[WHAT THE TASK REQUIRES]
Filter these records by the string "github", copying each line that holds it.

* * *

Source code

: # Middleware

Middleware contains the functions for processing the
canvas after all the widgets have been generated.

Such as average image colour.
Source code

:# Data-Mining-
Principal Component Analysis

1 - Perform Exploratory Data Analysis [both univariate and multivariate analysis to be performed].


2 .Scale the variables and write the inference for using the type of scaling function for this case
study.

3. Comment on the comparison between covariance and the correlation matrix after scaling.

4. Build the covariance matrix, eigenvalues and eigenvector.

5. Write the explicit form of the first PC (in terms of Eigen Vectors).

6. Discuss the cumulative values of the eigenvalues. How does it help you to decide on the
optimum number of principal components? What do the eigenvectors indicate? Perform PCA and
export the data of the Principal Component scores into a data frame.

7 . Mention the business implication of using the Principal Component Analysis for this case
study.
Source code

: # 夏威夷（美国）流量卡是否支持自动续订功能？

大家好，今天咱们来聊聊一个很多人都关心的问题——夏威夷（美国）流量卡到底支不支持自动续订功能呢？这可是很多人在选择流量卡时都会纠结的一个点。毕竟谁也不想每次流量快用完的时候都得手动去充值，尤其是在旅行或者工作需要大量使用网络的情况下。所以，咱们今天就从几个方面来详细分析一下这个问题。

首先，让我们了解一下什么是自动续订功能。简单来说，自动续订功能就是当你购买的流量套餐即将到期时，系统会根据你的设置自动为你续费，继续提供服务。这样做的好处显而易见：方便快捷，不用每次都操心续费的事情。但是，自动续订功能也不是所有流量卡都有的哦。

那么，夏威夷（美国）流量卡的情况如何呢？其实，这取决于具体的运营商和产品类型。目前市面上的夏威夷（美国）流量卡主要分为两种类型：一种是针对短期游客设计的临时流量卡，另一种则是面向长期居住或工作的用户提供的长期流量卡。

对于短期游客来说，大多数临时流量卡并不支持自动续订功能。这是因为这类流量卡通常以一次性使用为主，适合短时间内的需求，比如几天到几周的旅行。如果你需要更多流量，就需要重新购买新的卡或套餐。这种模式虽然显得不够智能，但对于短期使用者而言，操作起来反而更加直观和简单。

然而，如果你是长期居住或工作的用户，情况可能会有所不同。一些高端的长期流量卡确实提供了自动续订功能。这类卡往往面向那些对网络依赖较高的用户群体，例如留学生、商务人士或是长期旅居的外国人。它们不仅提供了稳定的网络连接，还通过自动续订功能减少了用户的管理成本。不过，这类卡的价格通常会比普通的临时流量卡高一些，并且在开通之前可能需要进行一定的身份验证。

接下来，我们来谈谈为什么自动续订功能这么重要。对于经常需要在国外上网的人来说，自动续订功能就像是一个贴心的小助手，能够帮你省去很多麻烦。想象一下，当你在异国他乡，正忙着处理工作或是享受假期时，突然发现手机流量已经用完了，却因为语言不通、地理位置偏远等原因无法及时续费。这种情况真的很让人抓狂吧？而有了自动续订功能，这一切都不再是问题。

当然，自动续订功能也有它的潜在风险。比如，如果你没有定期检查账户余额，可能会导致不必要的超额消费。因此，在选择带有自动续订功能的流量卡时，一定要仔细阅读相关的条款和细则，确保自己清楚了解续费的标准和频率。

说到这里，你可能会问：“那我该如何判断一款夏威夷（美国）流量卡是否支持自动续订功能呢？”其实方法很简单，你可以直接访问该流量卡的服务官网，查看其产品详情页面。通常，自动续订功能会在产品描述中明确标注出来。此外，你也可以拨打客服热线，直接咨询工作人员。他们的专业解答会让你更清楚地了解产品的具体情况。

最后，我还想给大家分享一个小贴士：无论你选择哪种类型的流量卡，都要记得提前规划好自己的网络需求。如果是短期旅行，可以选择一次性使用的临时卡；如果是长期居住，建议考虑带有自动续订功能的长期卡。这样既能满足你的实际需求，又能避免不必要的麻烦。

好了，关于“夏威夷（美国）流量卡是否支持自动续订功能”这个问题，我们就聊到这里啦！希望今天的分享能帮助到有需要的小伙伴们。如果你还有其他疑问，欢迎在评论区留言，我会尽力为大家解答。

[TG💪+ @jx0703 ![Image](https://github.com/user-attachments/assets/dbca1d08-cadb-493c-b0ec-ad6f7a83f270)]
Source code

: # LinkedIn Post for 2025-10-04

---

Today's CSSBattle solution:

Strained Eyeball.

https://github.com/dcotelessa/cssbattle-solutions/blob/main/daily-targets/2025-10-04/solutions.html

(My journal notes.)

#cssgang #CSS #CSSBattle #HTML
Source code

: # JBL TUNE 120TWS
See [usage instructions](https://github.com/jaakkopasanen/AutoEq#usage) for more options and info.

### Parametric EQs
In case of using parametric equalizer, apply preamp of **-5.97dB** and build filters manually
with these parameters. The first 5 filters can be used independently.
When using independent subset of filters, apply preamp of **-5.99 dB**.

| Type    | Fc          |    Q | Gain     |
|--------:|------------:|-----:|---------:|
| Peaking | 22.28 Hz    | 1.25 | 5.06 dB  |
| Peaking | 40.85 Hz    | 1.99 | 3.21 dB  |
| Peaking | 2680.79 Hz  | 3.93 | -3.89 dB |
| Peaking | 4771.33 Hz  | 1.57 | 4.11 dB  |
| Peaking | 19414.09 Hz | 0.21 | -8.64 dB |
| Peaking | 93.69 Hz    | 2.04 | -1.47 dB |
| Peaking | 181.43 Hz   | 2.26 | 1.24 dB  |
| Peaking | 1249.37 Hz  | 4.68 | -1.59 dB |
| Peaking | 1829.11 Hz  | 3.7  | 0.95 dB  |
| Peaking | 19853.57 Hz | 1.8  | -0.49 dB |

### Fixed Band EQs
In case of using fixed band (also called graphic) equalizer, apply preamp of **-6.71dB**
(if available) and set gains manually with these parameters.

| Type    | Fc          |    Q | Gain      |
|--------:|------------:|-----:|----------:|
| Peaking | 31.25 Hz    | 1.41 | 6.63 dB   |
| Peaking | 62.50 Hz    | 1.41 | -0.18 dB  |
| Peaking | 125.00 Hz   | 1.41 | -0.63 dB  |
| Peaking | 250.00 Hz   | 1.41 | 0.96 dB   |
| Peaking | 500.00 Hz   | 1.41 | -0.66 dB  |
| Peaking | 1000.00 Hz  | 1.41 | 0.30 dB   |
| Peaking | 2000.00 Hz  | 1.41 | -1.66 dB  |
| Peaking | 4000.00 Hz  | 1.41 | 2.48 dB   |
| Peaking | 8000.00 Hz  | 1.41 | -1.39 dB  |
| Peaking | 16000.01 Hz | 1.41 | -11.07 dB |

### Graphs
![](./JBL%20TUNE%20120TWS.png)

* * *

[ANSWER SECTION]
[TG💪+ @jx0703 ![Image](https://github.com/user-attachments/assets/dbca1d08-cadb-493c-b0ec-ad6f7a83f270)]
https://github.com/dcotelessa/cssbattle-solutions/blob/main/daily-targets/2025-10-04/solutions.html
See [usage instructions](https://github.com/jaakkopasanen/AutoEq#usage) for more options and info.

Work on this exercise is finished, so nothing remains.